Russia is engaging in strong rhetoric by cautioning the United States from starting a proxy war in Syria. The statement from Russia was in direct response to President Barrack Obama’s announcement that the United States would send special forces into Syria. The United States ground troops will be deployed into Syria in order to assist in the fight against ISIS. In the past, President Obama has been clear in saying that the United States would not have “boots on the ground” in regard to the fighting taking place in Syria. Now that Washington has agreed to deploy soldiers to be on the ground, Russian Foreign Minister Sergei Lavrov claims this maneuver could trigger a proxy war that could cause a larger rift between the two world superpowers. Sergei Lavrov commented on this potential new conflict.
“I am convinced that neither the United States nor Russia of course wants any kind of slide into a so-called proxy war. But to me it is obvious that this situation makes the task of co-operation between the militaries even more relevant.”
The United States has been holding combat missions in Syria, but only by air.
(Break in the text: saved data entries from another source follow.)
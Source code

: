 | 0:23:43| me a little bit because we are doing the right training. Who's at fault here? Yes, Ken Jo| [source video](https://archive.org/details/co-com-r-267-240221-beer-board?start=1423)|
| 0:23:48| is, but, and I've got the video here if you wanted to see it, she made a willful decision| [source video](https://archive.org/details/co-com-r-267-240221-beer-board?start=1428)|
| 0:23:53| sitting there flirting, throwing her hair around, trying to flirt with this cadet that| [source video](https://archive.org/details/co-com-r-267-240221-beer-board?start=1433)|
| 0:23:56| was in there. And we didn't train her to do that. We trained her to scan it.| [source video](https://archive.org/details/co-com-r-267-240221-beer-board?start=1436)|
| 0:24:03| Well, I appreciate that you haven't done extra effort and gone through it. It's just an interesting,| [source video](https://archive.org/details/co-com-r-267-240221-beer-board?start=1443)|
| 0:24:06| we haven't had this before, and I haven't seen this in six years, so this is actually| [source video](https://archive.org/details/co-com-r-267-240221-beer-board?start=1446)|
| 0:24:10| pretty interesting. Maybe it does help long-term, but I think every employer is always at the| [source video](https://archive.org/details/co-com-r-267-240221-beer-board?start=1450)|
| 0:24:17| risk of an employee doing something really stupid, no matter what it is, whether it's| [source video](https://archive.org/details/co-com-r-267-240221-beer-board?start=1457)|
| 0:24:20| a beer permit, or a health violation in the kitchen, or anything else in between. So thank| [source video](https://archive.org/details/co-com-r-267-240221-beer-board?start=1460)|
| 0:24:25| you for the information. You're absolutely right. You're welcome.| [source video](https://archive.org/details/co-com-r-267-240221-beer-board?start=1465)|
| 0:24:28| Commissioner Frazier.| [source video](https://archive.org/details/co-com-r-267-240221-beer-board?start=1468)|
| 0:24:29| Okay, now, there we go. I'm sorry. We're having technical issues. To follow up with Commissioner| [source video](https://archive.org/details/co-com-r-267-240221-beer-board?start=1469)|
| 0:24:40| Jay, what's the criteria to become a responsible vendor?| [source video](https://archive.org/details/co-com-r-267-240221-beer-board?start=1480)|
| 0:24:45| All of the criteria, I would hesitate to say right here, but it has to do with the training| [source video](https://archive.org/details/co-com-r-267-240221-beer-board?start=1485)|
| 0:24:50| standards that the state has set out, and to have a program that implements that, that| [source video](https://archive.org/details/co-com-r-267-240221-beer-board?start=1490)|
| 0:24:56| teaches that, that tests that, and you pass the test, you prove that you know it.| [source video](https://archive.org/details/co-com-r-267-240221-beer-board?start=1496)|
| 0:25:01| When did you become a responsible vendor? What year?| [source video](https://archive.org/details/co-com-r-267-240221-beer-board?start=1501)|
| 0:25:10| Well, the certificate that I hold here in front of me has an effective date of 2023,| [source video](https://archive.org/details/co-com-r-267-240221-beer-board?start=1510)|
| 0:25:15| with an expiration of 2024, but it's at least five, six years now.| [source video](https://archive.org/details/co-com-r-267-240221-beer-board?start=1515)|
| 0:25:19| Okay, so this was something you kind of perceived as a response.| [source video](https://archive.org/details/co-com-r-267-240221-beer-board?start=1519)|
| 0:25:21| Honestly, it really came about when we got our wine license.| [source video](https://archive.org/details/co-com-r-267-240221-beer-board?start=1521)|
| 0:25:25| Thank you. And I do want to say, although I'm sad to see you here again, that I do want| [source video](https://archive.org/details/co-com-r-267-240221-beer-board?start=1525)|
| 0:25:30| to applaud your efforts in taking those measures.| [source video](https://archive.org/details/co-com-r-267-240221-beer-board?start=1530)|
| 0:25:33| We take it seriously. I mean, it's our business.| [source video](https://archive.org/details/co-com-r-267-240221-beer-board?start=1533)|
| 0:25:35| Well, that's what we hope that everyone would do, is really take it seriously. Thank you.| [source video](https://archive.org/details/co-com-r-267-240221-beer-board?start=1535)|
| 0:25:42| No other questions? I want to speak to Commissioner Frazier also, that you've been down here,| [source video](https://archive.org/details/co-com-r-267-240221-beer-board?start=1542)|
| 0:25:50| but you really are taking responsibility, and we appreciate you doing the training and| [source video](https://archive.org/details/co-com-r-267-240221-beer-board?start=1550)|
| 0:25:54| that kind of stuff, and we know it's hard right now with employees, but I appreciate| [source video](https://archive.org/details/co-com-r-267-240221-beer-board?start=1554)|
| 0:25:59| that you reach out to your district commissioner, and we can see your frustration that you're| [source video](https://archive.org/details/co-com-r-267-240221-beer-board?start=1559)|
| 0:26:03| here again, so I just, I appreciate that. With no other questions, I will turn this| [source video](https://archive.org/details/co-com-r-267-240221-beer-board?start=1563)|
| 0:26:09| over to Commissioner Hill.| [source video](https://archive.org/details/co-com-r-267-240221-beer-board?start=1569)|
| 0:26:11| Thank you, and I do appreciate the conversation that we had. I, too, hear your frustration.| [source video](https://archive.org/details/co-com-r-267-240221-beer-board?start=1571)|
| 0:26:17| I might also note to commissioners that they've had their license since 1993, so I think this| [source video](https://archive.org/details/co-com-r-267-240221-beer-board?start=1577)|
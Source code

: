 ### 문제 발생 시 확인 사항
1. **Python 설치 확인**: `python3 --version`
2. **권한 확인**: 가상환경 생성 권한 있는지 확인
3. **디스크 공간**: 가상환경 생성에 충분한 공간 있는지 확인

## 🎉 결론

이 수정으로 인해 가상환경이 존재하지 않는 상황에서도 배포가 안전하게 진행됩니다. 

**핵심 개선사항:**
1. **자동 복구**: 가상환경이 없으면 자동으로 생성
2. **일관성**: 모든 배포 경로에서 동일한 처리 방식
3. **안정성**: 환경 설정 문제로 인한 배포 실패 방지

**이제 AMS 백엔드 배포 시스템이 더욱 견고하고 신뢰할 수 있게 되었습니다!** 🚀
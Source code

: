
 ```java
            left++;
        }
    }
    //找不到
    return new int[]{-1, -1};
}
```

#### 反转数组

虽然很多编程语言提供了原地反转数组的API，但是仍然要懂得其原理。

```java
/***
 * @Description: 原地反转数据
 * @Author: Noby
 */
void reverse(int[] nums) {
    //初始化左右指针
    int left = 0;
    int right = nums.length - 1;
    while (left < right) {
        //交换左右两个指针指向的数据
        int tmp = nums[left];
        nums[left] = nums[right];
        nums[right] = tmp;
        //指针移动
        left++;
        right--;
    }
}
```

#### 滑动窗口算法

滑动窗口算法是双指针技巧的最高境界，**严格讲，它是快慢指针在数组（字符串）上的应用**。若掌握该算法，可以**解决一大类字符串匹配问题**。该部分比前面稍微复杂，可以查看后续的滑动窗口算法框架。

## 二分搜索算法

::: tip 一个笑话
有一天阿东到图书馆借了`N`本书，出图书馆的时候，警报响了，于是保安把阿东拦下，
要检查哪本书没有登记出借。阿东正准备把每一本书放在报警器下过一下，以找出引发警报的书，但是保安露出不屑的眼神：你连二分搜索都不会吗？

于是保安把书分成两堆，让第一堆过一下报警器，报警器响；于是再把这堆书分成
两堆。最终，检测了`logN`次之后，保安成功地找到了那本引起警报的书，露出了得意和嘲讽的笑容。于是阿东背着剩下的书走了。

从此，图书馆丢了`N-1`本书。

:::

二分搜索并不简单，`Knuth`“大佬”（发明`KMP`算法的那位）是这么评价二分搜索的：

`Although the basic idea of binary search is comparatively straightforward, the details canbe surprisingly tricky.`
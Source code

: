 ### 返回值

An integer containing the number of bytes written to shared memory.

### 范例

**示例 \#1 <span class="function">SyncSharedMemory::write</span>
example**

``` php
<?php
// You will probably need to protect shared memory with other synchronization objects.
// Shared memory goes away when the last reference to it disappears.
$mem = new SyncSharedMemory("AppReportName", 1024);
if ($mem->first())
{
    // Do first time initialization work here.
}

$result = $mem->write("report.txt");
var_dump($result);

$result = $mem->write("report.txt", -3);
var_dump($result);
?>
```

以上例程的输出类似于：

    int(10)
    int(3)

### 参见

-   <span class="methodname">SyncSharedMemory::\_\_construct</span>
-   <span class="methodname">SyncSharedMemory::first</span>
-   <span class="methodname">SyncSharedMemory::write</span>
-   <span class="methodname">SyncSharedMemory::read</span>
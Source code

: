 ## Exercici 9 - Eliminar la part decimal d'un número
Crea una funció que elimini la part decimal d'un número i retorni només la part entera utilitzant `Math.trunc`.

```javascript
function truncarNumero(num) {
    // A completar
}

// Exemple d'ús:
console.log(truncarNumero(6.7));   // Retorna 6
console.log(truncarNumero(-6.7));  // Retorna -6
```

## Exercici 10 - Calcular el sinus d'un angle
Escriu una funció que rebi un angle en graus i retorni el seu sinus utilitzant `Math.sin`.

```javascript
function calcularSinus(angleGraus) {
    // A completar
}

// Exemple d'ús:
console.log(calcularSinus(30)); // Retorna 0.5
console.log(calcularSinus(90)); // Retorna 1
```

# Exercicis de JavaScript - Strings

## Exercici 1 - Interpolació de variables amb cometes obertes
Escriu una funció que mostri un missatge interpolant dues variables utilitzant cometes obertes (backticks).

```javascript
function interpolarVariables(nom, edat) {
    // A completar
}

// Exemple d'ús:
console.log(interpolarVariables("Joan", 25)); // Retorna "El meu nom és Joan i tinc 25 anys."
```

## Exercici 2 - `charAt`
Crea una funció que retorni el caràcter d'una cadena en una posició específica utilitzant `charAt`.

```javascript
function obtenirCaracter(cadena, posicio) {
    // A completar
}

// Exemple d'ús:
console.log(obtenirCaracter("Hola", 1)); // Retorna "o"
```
The military units that were on the ground were only there in order to train Syrian fighters to take on ISIS on their own. The United States abandoned that initiative due to its high cost and ineffectiveness.
Recently, Russia began to conduct military operations in Syria, in which they have been attacking the forces who are against Syrian President Assad and ISIS. Back in early October, Russia was directly attacking forces that are looking to overthrow Assad and his government. United States based analyst, Michael Kofman, commented on how Russia was flexing their military might last month in Syria.
“These are the primary threats to Assad, and the areas where Syrian ground counter-offensives are likely to take place. The campaign is therefore a softening of these groups and elimination of their weapon caches.”
Due to the actions of Russia in both Syria and Ukraine, the United States, according to a military official, views Russia as an enemy. This new viewpoint is giving fuel to the proxy war chatter.
What is a proxy war? A proxy war is a war in which two countries are not in direct combat with each other, but both have clear goals that would hurt the other country. In Syria, the United States does not feel that Assad should be in power. The Russian government, however, is in favor of keeping in Assad in power. Iran is also supporting Assad’s government, allying itself with Russia. The allies that the United States has that want Assad gone are Saudi Arabia and Turkey.
Josh Earnest, White House spokesperson, has gone on the record saying that “there are now moderate opposition forces that are 45 miles (72km) outside [IS stronghold] Raqqa. The president is prepared to intensify the elements that have shown promise. This is an intensification of a strategy he discussed a year ago.”
United States Secretary of State John Kerry met with world leaders in Vienna this past week in order to try and resolve the conflict in Syria. Leaders who were in attendance believe that some progress has been made in the Syrian crisis.
Are the United States and Russia in the midst of a proxy war? With the two global superpowers actively using their militaries in Syria, will ISIS finally be eradicated? Will one stray missile turn this “proxy war” into the beginning of World War 3?